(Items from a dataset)
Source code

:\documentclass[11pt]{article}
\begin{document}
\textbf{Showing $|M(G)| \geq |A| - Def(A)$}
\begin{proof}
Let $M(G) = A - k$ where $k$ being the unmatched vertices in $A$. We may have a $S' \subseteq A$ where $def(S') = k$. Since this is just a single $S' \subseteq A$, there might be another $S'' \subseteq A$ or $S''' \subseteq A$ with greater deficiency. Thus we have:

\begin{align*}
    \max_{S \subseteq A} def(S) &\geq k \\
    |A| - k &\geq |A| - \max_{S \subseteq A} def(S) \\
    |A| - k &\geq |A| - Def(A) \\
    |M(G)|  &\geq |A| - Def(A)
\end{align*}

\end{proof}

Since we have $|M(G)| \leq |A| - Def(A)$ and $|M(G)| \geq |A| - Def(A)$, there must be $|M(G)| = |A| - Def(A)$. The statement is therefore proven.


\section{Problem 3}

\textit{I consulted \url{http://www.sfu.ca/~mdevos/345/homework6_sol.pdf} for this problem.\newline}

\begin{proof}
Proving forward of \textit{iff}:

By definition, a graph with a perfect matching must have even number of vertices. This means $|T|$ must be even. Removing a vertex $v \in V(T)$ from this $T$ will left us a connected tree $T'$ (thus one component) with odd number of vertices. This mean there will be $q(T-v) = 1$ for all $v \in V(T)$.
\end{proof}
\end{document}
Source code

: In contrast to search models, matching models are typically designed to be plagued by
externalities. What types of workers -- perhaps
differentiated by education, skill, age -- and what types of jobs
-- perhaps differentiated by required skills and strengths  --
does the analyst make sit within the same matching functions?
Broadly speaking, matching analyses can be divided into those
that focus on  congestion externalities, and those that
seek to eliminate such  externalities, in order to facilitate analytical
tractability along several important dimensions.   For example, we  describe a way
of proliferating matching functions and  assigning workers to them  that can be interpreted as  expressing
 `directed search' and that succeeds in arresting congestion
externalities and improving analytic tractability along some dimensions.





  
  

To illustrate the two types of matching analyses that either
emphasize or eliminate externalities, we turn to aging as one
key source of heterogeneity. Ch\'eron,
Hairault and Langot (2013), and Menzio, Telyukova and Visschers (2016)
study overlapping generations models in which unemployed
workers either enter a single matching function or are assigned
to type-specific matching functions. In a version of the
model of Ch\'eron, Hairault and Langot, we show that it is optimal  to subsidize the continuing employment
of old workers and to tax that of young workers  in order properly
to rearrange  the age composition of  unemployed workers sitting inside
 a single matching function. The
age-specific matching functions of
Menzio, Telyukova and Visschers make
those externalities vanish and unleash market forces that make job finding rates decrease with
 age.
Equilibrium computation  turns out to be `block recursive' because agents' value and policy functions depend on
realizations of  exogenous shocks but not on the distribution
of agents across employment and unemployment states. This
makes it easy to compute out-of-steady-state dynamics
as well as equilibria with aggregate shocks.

# What you should do
Identify the lines in the entries above that contain "agents", then copy them out.

# Written answer
Equilibrium computation  turns out to be `block recursive' because agents' value and policy functions depend on
of agents across employment and unemployment states. This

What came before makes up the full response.